Unlike Eden, from this garden of victory came “good fruit,” an obedient righteous man, Jesus Christ the Lord: “the firstfruits” (1 Cor 15:23).

Now, all who believe will follow Him with changed hearts: hearts turned to “kiss the Son” (Psalm 2:12), bringing pleasure to God’s own heart.  He’s conforming them to the image of His Son, Who pleased Him in all things. He produces in them the very life of the second Man, the “good” fruit of the Spirit: love, joy, peace, longsuffering, gentleness, goodness, faith, meekness and self control (Gal 5:22).  They are a new race in Christ, “the last Adam” (1 Cor 15:45).

Now, God and man can be in true union with each other.  Man had died in a garden.  And now because of the resurrection out of a garden tomb man in faith can have eternal life.

Scene 7
The Joy Set Before Him

God loved man.  He created him in His own image and placed him in a garden.  But God could never have known returned love unless man was tested.  And so he was.

The first man, Adam, sinned without hesitation in the greenest of environments despite the prospect before him of an eternal, easy life in the immediate presence of God.  The last Adam, Jesus Christ, obeyed God fully despite forty days of hunger in a desert wilderness with the prospect before Him of death on the cross and separation from God.  He obeyed despite having “no place to lay His head” (Mat 8:20).  He obeyed despite hatred, betrayal and rejection.  “He was obedient unto death, even the death of the cross” (Phil 2:8).

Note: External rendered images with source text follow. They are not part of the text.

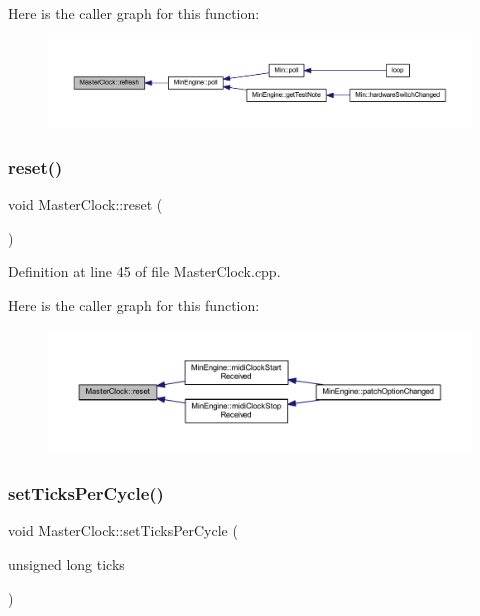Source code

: Here is the caller graph for this function\+:
\nopagebreak
\begin{figure}[H]
\begin{center}
\leavevmode
\includegraphics[width=350pt]{class_master_clock_ae6c0b35db2932b94ec823eac80347707_icgraph}
\end{center}
\end{figure}
\mbox{\label{class_master_clock_a21abae82a775a527de35a198859ce965}} 
\subsubsection{\texorpdfstring{reset()}{reset()}}
{\footnotesize\ttfamily void Master\+Clock\+::reset (\begin{DoxyParamCaption}{ }\end{DoxyParamCaption})}



Definition at line 45 of file Master\+Clock.\+cpp.

Here is the caller graph for this function\+:
\nopagebreak
\begin{figure}[H]
\begin{center}
\leavevmode
\includegraphics[width=350pt]{class_master_clock_a21abae82a775a527de35a198859ce965_icgraph}
\end{center}
\end{figure}
\mbox{\label{class_master_clock_a5df4dcf8523b8186a7c73f9357376a01}} 
\subsubsection{\texorpdfstring{set\+Ticks\+Per\+Cycle()}{setTicksPerCycle()}}
{\footnotesize\ttfamily void Master\+Clock\+::set\+Ticks\+Per\+Cycle (\begin{DoxyParamCaption}\item[{unsigned long}]{ticks }\end{DoxyParamCaption})}



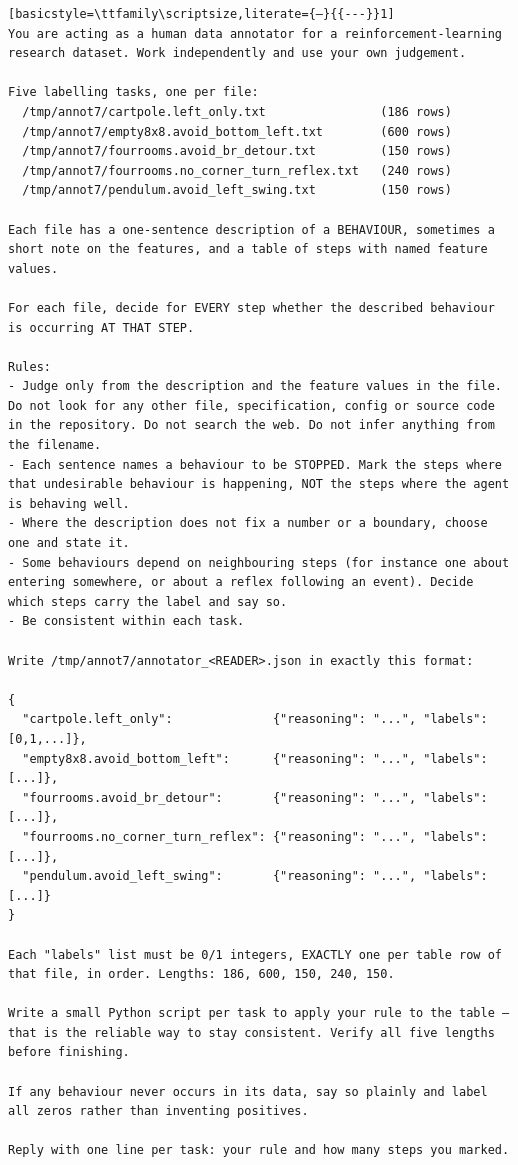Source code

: \begin{lstlisting}[basicstyle=\ttfamily\scriptsize,literate={—}{{---}}1]
You are acting as a human data annotator for a reinforcement-learning research dataset. Work independently and use your own judgement.

Five labelling tasks, one per file:
  /tmp/annot7/cartpole.left_only.txt                (186 rows)
  /tmp/annot7/empty8x8.avoid_bottom_left.txt        (600 rows)
  /tmp/annot7/fourrooms.avoid_br_detour.txt         (150 rows)
  /tmp/annot7/fourrooms.no_corner_turn_reflex.txt   (240 rows)
  /tmp/annot7/pendulum.avoid_left_swing.txt         (150 rows)

Each file has a one-sentence description of a BEHAVIOUR, sometimes a short note on the features, and a table of steps with named feature values.

For each file, decide for EVERY step whether the described behaviour is occurring AT THAT STEP.

Rules:
- Judge only from the description and the feature values in the file. Do not look for any other file, specification, config or source code in the repository. Do not search the web. Do not infer anything from the filename.
- Each sentence names a behaviour to be STOPPED. Mark the steps where that undesirable behaviour is happening, NOT the steps where the agent is behaving well.
- Where the description does not fix a number or a boundary, choose one and state it.
- Some behaviours depend on neighbouring steps (for instance one about entering somewhere, or about a reflex following an event). Decide which steps carry the label and say so.
- Be consistent within each task.

Write /tmp/annot7/annotator_<READER>.json in exactly this format:

{
  "cartpole.left_only":              {"reasoning": "...", "labels": [0,1,...]},
  "empty8x8.avoid_bottom_left":      {"reasoning": "...", "labels": [...]},
  "fourrooms.avoid_br_detour":       {"reasoning": "...", "labels": [...]},
  "fourrooms.no_corner_turn_reflex": {"reasoning": "...", "labels": [...]},
  "pendulum.avoid_left_swing":       {"reasoning": "...", "labels": [...]}
}

Each "labels" list must be 0/1 integers, EXACTLY one per table row of that file, in order. Lengths: 186, 600, 150, 240, 150.

Write a small Python script per task to apply your rule to the table — that is the reliable way to stay consistent. Verify all five lengths before finishing.

If any behaviour never occurs in its data, say so plainly and label all zeros rather than inventing positives.

Reply with one line per task: your rule and how many steps you marked.
\end{lstlisting}
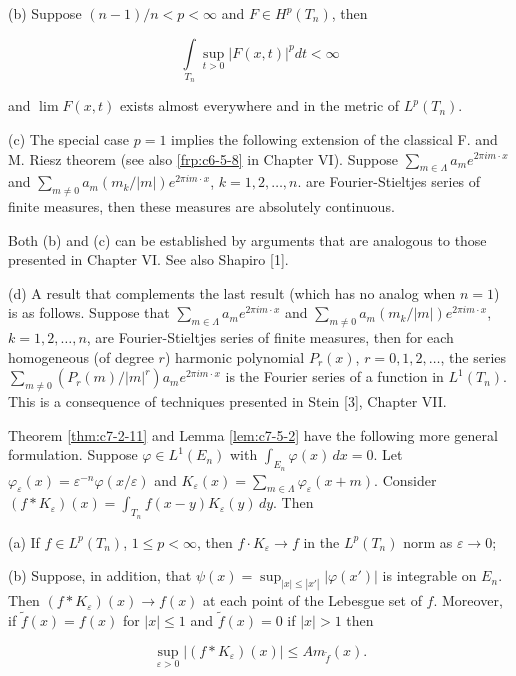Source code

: (b) Suppose $(n - 1)/n < p < \infty$ and $F \in H^p(T_n)$, then

\[
\int\limits_{T_{n}}\sup_{t>0}|F(x,t)|^{p}dt<\infty
\]

and $\lim F(x, t)$ exists almost everywhere and in the metric of $L^{p}(T_{n})$.

(c) The special case $p = 1$ implies the following extension of the classical F. and M. Riesz theorem (see also \eqref{frp:c6-5-8} in Chapter VI). Suppose $\sum_{m \in \Lambda} a_m e^{2\pi i m \cdot x}$ and $\sum_{m \neq 0} a_m (m_k / |m|) e^{2\pi i m \cdot x}$, $k = 1, 2, \ldots, n$. are Fourier-Stieltjes series of finite measures, then these measures are absolutely continuous.

Both (b) and (c) can be established by arguments that are analogous to those presented in Chapter VI. See also Shapiro [1].

(d) A result that complements the last result (which has no analog when $n=1$) is as follows. Suppose that $\sum_{m\in\Lambda} a_m e^{2\pi i m\cdot x}$ and $\sum_{m\neq0} a_m(m_k/|m|) e^{2\pi i m\cdot x}$, $k=1,2,\ldots,n$, are Fourier-Stieltjes series of finite measures, then for each homogeneous (of degree $r$) harmonic polynomial $P_r(x)$, $r=0,1,2,\ldots$, the series $\sum_{m\neq0}(P_r(m)/|m|^r) a_m e^{2\pi i m\cdot x}$ is the Fourier series of a function in $L^1(T_n)$. This is a consequence of techniques presented in Stein [3], Chapter VII.

 Theorem \ref{thm:c7-2-11} and Lemma \ref{lem:c7-5-2} have the following more general formulation. Suppose $\varphi \in L^1(E_n)$ with $\int_{E_n} \varphi(x) \, dx = 0$. Let $\varphi_\varepsilon(x) = \varepsilon^{-n} \varphi(x/\varepsilon)$ and $K_\varepsilon(x) = \sum_{m \in \Lambda} \varphi_\varepsilon(x + m)$. Consider $(f * K_\varepsilon)(x) = \int_{T_n} f(x - y) K_\varepsilon(y) \, dy$. Then

(a) If $f \in L^p(T_n)$, $1 \leq p < \infty$, then $f \cdot K_\varepsilon \to f$ in the $L^p(T_n)$ norm as $\varepsilon \to 0$;

(b) Suppose, in addition, that $\psi(x) = \sup_{|x| \leq |x'|} |\varphi(x')|$ is integrable on $E_n$. Then $(f * K_\varepsilon)(x) \to f(x)$ at each point of the Lebesgue set of $f$. Moreover, if $\tilde{f}(x) = f(x)$ for $|x| \leq 1$ and $\tilde{f}(x) = 0$ if $|x| > 1$ then

\[
\sup_{\varepsilon>0}\left|(f* K_{\varepsilon})(x)\right|\leq A m_{\tilde{f}}(x).
\]

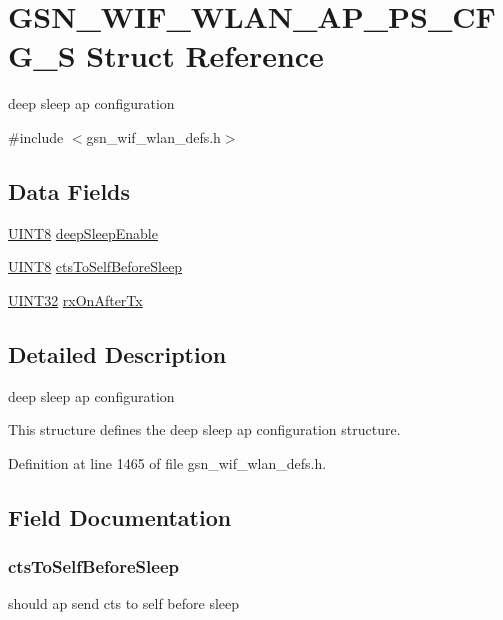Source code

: \hypertarget{a00368}{
\section{GSN\_\-WIF\_\-WLAN\_\-AP\_\-PS\_\-CFG\_\-S Struct Reference}
\label{a00368}
}


deep sleep ap configuration  




{\ttfamily \#include $<$gsn\_\-wif\_\-wlan\_\-defs.h$>$}

\subsection*{Data Fields}
\begin{DoxyCompactItemize}
\item 
\hyperlink{a00660_gab27e9918b538ce9d8ca692479b375b6a}{UINT8} \hyperlink{a00368_a15a109bea71602dc845f3747d938b556}{deepSleepEnable}
\item 
\hyperlink{a00660_gab27e9918b538ce9d8ca692479b375b6a}{UINT8} \hyperlink{a00368_ace347ef7a99d2ae30b6e9c55015042a7}{ctsToSelfBeforeSleep}
\item 
\hyperlink{a00660_gae1e6edbbc26d6fbc71a90190d0266018}{UINT32} \hyperlink{a00368_a508b8ee456028ea3adfeb6b9fdda72e9}{rxOnAfterTx}
\end{DoxyCompactItemize}


\subsection{Detailed Description}
deep sleep ap configuration 

This structure defines the deep sleep ap configuration structure. 

Definition at line 1465 of file gsn\_\-wif\_\-wlan\_\-defs.h.



\subsection{Field Documentation}
\hypertarget{a00368_ace347ef7a99d2ae30b6e9c55015042a7}{
\subsubsection[{ctsToSelfBeforeSleep}]{ {\bf ctsToSelfBeforeSleep}}}
\label{a00368_ace347ef7a99d2ae30b6e9c55015042a7}
should ap send cts to self before sleep 

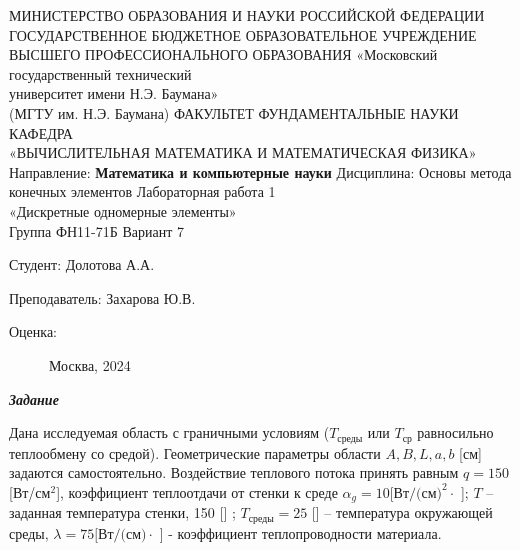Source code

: \documentclass[a4paper, 12pt]{article}
\begin{document}
	\pagestyle{empty}
	\begin{center}
		МИНИСТЕРСТВО ОБРАЗОВАНИЯ И НАУКИ РОССИЙСКОЙ ФЕДЕРАЦИИ \\ ГОСУДАРСТВЕННОЕ БЮДЖЕТНОЕ ОБРАЗОВАТЕЛЬНОЕ УЧРЕЖДЕНИЕ \\ 
		ВЫСШЕГО ПРОФЕССИОНАЛЬНОГО ОБРАЗОВАНИЯ
		\vskip 1.5cm
		«Московский государственный технический \\
		университет имени Н.Э. Баумана» \\
		(МГТУ им. Н.Э. Баумана)
		\vskip 1.5cm
		ФАКУЛЬТЕТ ФУНДАМЕНТАЛЬНЫЕ НАУКИ \\
		КАФЕДРА \\
		«ВЫЧИСЛИТЕЛЬНАЯ МАТЕМАТИКА И МАТЕМАТИЧЕСКАЯ ФИЗИКА»
		\vskip 0.4cm
		Направление: \textbf{Математика и компьютерные науки}
		\vskip 0.4cm
		Дисциплина: Основы метода конечных элементов
		\vskip 0.4cm
		Лабораторная работа 1 \\
		«Дискретные одномерные элементы» \\
		Группа ФН11-71Б
		\vskip 0.2cm
		Вариант 7
		
		
		\vskip 1.5cm
		\begin{flushright}
			Студент: Долотова А.А.
			
			\vskip 1.5cm
			
			Преподаватель: Захарова Ю.В.
		\end{flushright}
		Оценка:
		
		\begin{figure}[b]
			\begin{center}
				Москва, 2024
			\end{center}
		\end{figure}
		
	\end{center}
	
	\newpage
	\pagestyle{plain}

\begin{center}
\textbf{\textit{Задание}}
\end{center}

Дана исследуемая область с граничными условиям ($T_{\text{среды}}$ или $T_{\text{ср}}$ равносильно теплообмену со средой). Геометрические параметры области $A, B, L, a, b$ [см] задаются самостоятельно. Воздействие теплового потока принять равным  $q = 150$ [Вт/$\text{см}^2$], коэффициент теплоотдачи от стенки к среде 
$\alpha_g = 10 [\text{Вт/(см)}^2\cdot$ \celsius]; $T$ – заданная температура стенки, 150 [\celsius] ;  $T_{\text{среды}} = 25$ [\celsius] -- температура окружающей среды,  $\lambda = 75 [\text{Вт/(см)}\cdot$ \celsius]  - коэффициент теплопроводности материала. \\
\end{document}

This obedient Man, the last Adam, now heads a new race, a spiritual race, composed of men and women who love God because He first loved them and “sent His Son to be the propitiation for our sins” (1 John 4:10,19).

Now through the divine love of God and the obedience of His Son, this new race will enter eternally into His garden to live forever as His beloved companion.  What love between this new race of man and His Maker and Redeemer!

“My beloved is gone down into His garden, to the beds of spices, to feed in the gardens, and to gather lilies.  I am my beloved’s, and my beloved is mine …” (Song of Sol. 6:2-3).

All because of the obedience of that Man, there is glory prepared for man in God’s eternal garden and joy set before Him! “… the tree of life, which bare twelve manner of fruits, and yielded her fruit every month: and the leaves of the tree were for the healing of the nations ….

… And they shall see His face …” (Rev 22:2-4)

Behold the Man! The Lord Jesus Christ!